---------- Task input

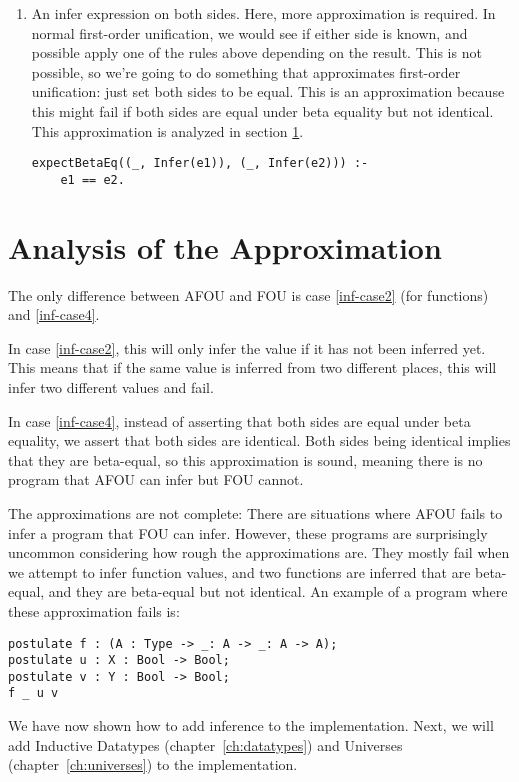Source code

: \begin{enumerate}
	\item \label{inf-case4} An infer expression on both sides. Here, more approximation is required. In normal first-order unification, we would see if either side is known, and possible apply one of the rules above depending on the result. This is not possible, so we're going to do something that approximates first-order unification: just set both sides to be equal. This is an approximation because this might fail if both sides are equal under beta equality but not identical. This approximation is analyzed in section \ref{analysing-inference}.
\begin{lstlisting}
expectBetaEq((_, Infer(e1)), (_, Infer(e2))) :-
	e1 == e2.
\end{lstlisting}
	
\end{enumerate}

\section{Analysis of the Approximation}
\label{analysing-inference}

The only difference between AFOU and FOU is case \ref{inf-case2} (for functions) and \ref{inf-case4}. 

In case \ref{inf-case2}, this will only infer the value if it has not been inferred yet. This means that if the same value is inferred from two different places, this will infer two different values and fail.

In case \ref{inf-case4}, instead of asserting that both sides are equal under beta equality, we assert that both sides are identical. Both sides being identical implies that they are beta-equal, so this approximation is sound, meaning there is no program that AFOU can infer but FOU cannot. 

The approximations are not complete: There are situations where AFOU fails to infer a program that FOU can infer. However, these programs are surprisingly uncommon considering how rough the approximations are. They mostly fail when we attempt to infer function values, and two functions are inferred that are beta-equal, and they are beta-equal but not identical. An example of a program where these approximation fails is:

\begin{lstlisting}
postulate f : (A : Type -> _: A -> _: A -> A);
postulate u : X : Bool -> Bool;
postulate v : Y : Bool -> Bool;
f _ u v
\end{lstlisting}


We have now shown how to add inference to the implementation. Next, we will add Inductive Datatypes (chapter~\ref{ch:datatypes}) and Universes (chapter~\ref{ch:universes}) to the implementation.

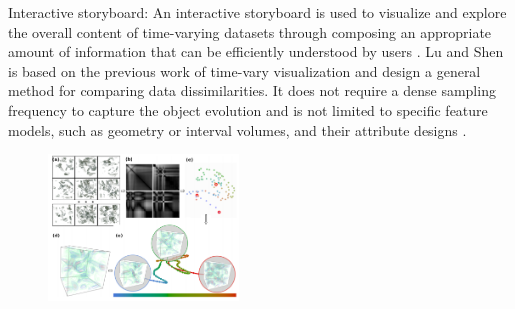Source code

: \documentclass{egpubl}
\begin{document}
Interactive storyboard: An interactive storyboard is used to visualize and explore the overall content of time-varying datasets through composing an appropriate amount of information that can be efficiently understood by users \cite{lu2008interactive}. 
Lu and Shen is based on the previous work of time-vary visualization \cite{hansen2011visualization} and design a general method for comparing data dissimilarities. It does not require a dense sampling frequency to capture the object evolution and is not limited to specific feature models, such as geometry or interval volumes, and their attribute designs \cite{lu2008interactive}. 

\begin{figure}
\includegraphics[width=0.45\textwidth]{./images/lu2008}
\label{lu2008}
\end{figure}
\end{document}
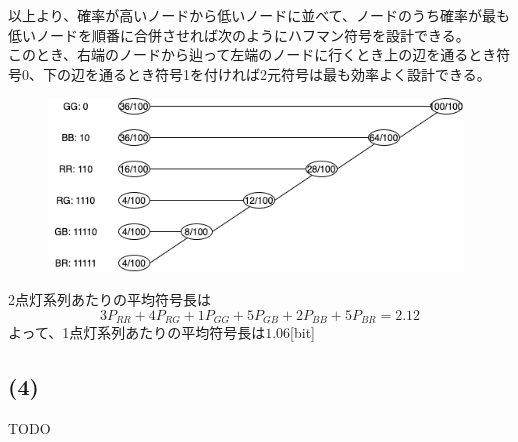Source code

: \documentclass[a4paper,12pt,xelatex,ja=standard]{bxjsarticle}
\begin{document}
以上より、確率が高いノードから低いノードに並べて、ノードのうち確率が最も低いノードを順番に合併させれば次のようにハフマン符号を設計できる。\\
このとき、右端のノードから辿って左端のノードに行くとき上の辺を通るとき符号0、下の辺を通るとき符号1を付ければ2元符号は最も効率よく設計できる。\\

\begin{figure}[H]
  \centering
  \includegraphics[width=11cm]{images/huffman_tree2013.png}
\end{figure}

2点灯系列あたりの平均符号長は
\[
  3P_{RR} + 4P_{RG} + 1P_{GG} + 5P_{GB} + 2P_{BB} + 5P_{BR} = 2.12
\]
よって、1点灯系列あたりの平均符号長は$1.06$[bit]

\subsection*{(4)}
TODO
\end{document}
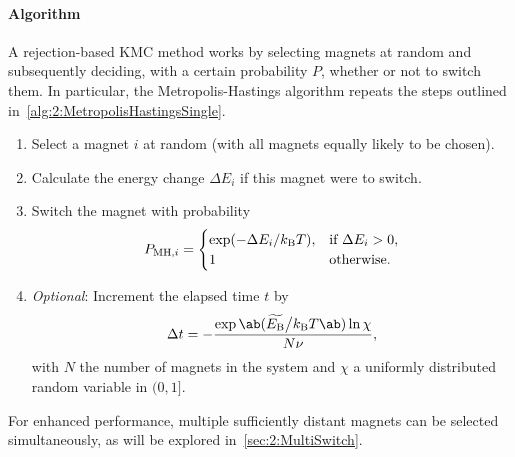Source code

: \paragraph{Algorithm}
A rejection-based KMC method works by selecting magnets at random and subsequently deciding, with a certain probability $P$, whether or not to switch them.
In particular, the Metropolis-Hastings algorithm repeats the steps outlined in~\cref{alg:2:MetropolisHastingsSingle}.
\begin{algorithm}
	\label{alg:2:MetropolisHastingsSingle}
	\begin{enumerate}
		\item Select a magnet $i$ at random (with all magnets equally likely to be chosen).
		\item Calculate the energy change $\Delta E_i$ if this magnet were to switch.
		\item Switch the magnet with probability
		\begin{equation}
			\label{eq:2:MH_acceptance}
			P_{\mathrm{MH},i} = \begin{cases}
				\exp(-\Delta E_i/\kBT), & \text{if } \Delta E_i > 0 \mathrm{,} \\
				1 & \text{otherwise} \mathrm{.}
			\end{cases}
		\end{equation} %
		\item \textit{Optional}:
		Increment the elapsed time $t$ by
		\begin{equation}
			\Delta t = -\frac{\exp\ab(\EBeff\big/\kBT\ab) \ln{\chi}}{N \nu} \mathrm{,}
			\label{eq:Metropolis_time}
		\end{equation}
		with $N$ the number of magnets in the system and $\chi$ a uniformly distributed random variable in $(0,1]$.~\cite{PhysicalTimeKMC}
	\end{enumerate}
\end{algorithm}
For enhanced performance, multiple sufficiently distant magnets can be selected simultaneously, as will be explored in~\cref{sec:2:MultiSwitch}.

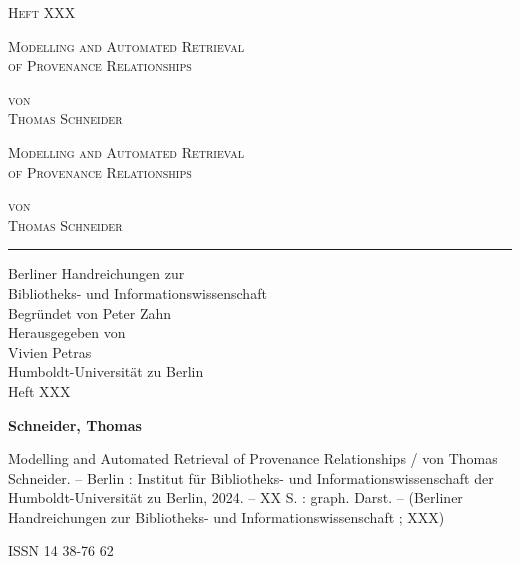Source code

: \begin{titlepage}
\vspace{2cm}

{\LARGE \scshape Heft XXX \par} %

\vspace{2,5cm}

{\Large \scshape \foreignlanguage{english}{Modelling and Automated Retrieval} \\ \foreignlanguage{english}{of Provenance Relationships} \par}

\vspace{2cm}

{\LARGE \scshape von \\ Thomas Schneider}

\end{titlepage}

\clearpage{\thispagestyle{empty}\cleardoublepage}
\clearpage{\thispagestyle{empty}\cleardoublepage}
\centering
\phantom{x}
\vspace{5cm}

{\Large \scshape \foreignlanguage{english}{Modelling and Automated Retrieval} \\ \foreignlanguage{english}{of Provenance Relationships} \par}

\vspace{4cm}

{\Large \scshape von \\ Thomas Schneider \par}

\vspace{3cm}
\hrule
\vspace{1cm}
\raggedleft
{\Large Berliner Handreichungen zur \\
Bibliotheks- und Informationswissenschaft \\
\vspace{1cm}
Begründet von Peter Zahn \\
Herausgegeben von \\
Vivien Petras \\
Humboldt-Universität zu Berlin \\
\vspace{.5cm}
Heft XXX} %

\newpage
\thispagestyle{empty}
\justifying
\phantom{x}
\vspace{.5cm}

{ \large \textbf{Schneider, Thomas} \par

\foreignlanguage{english}{Modelling and Automated Retrieval of Provenance Relationships}
/ von Thomas Schneider. -- Berlin : Institut für Bibliotheks- und Informationswissenschaft
der Humboldt-Universität zu Berlin, 2024. -- XX S. : graph. Darst. -- (Berliner Handreichungen zur Bibliotheks- und Informationswissenschaft
; XXX) \par %

 ISSN 14 38-76 62 \par} %


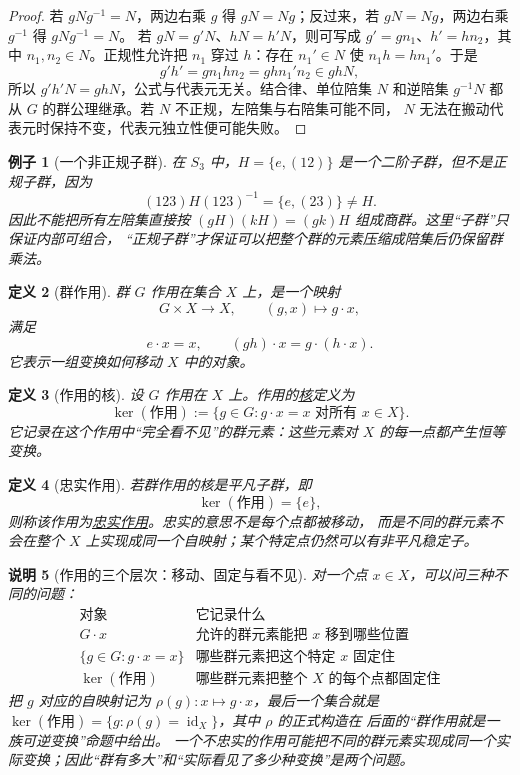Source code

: \documentclass[UTF8,fontset=none,a4paper,11pt]{ctexart}
\theoremstyle{foundation-definition}
\newtheorem{definition}{定义}[section]
\theoremstyle{foundation-theorem}
\theoremstyle{foundation-proposition}
\theoremstyle{foundation-example}
\newtheorem{example}[definition]{例子}
\theoremstyle{foundation-remark}
\newtheorem{remark}[definition]{说明}
\theoremstyle{foundation-theorem}
\newcommand{\term}[2]{\hyperref[#1]{#2}}
\begin{document}
\begin{proof}
若 \(gNg^{-1}=N\)，两边右乘 \(g\) 得 \(gN=Ng\)；反过来，若
\(gN=Ng\)，两边右乘 \(g^{-1}\) 得 \(gNg^{-1}=N\)。
若 \(gN=g'N\)、\(hN=h'N\)，则可写成 \(g'=gn_1\)、\(h'=hn_2\)，其中
\(n_1,n_2\in N\)。正规性允许把 \(n_1\) 穿过 \(h\)：存在 \(n_1'\in N\) 使
\(n_1h=hn_1'\)。于是
\[
g'h'=gn_1hn_2=ghn_1'n_2\in ghN,
\]
所以 \(g'h'N=ghN\)，公式与代表元无关。结合律、单位陪集 \(N\) 和逆陪集
\(g^{-1}N\) 都从 \(G\) 的群公理继承。若 \(N\) 不正规，左陪集与右陪集可能不同，
\(N\) 无法在搬动代表元时保持不变，代表元独立性便可能失败。
\end{proof}

\begin{example}[一个非正规子群]
在 \(S_3\) 中，\(H=\{e,(12)\}\) 是一个二阶子群，但不是正规子群，因为
\[
(123)H(123)^{-1}=\{e,(23)\}\ne H.
\]
因此不能把所有左陪集直接按 \((gH)(kH)=(gk)H\) 组成商群。这里“子群”只保证内部可组合，
“正规子群”才保证可以把整个群的元素压缩成陪集后仍保留群乘法。
\end{example}

\begin{definition}[群作用]\label{def:group-action}
群 \(G\) 作用在集合 \(X\) 上，是一个映射
\[
G\times X\to X,\qquad (g,x)\mapsto g\cdot x,
\]
满足
\[
e\cdot x=x,\qquad
(gh)\cdot x=g\cdot(h\cdot x).
\]
它表示一组变换如何移动 \(X\) 中的对象。
\end{definition}

\begin{definition}[作用的核]\label{def:action-kernel}
设 \(G\) 作用在 \(X\) 上。作用的\term{def:action-kernel}{核}定义为
\[
  \ker(\text{作用})
  :=\{g\in G:g\cdot x=x\text{ 对所有 }x\in X\}.
\]
它记录在这个作用中“完全看不见”的群元素：这些元素对 \(X\) 的每一点都产生恒等变换。
\end{definition}

\begin{definition}[忠实作用]\label{def:faithful-action}
若群作用的核是平凡子群，即
\[
  \ker(\text{作用})=\{e\},
\]
则称该作用为\term{def:faithful-action}{忠实作用}。忠实的意思不是每个点都被移动，
而是不同的群元素不会在整个 \(X\) 上实现成同一个自映射；某个特定点仍然可以有非平凡稳定子。
\end{definition}

\begin{remark}[作用的三个层次：移动、固定与看不见]
对一个点 \(x\in X\)，可以问三种不同的问题：
\[
\begin{array}{c|c}
\text{对象}&\text{它记录什么}\\
\hline
G\cdot x&\text{允许的群元素能把 }x\text{ 移到哪些位置}\\
\{g\in G:g\cdot x=x\}&\text{哪些群元素把这个特定 }x\text{ 固定住}\\
\ker(\text{作用})&\text{哪些群元素把整个 }X\text{ 的每个点都固定住}
\end{array}
\]
把 \(g\) 对应的自映射记为 \(\rho(g):x\mapsto g\cdot x\)，最后一个集合就是
\(\ker(\text{作用})=\{g:\rho(g)=\operatorname{id}_X\}\)，其中 \(\rho\) 的正式构造在
后面的“群作用就是一族可逆变换”命题中给出。
一个不忠实的作用可能把不同的群元素实现成同一个实际变换；因此“群有多大”和“实际看见了多少种变换”是两个问题。
\end{remark}
\end{document}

--------------------

From the data above, copy each line that holds "analysing".

	\item \label{inf-case4} An infer expression on both sides. Here, more approximation is required. In normal first-order unification, we would see if either side is known, and possible apply one of the rules above depending on the result. This is not possible, so we're going to do something that approximates first-order unification: just set both sides to be equal. This is an approximation because this might fail if both sides are equal under beta equality but not identical. This approximation is analyzed in section \ref{analysing-inference}.
\label{analysing-inference}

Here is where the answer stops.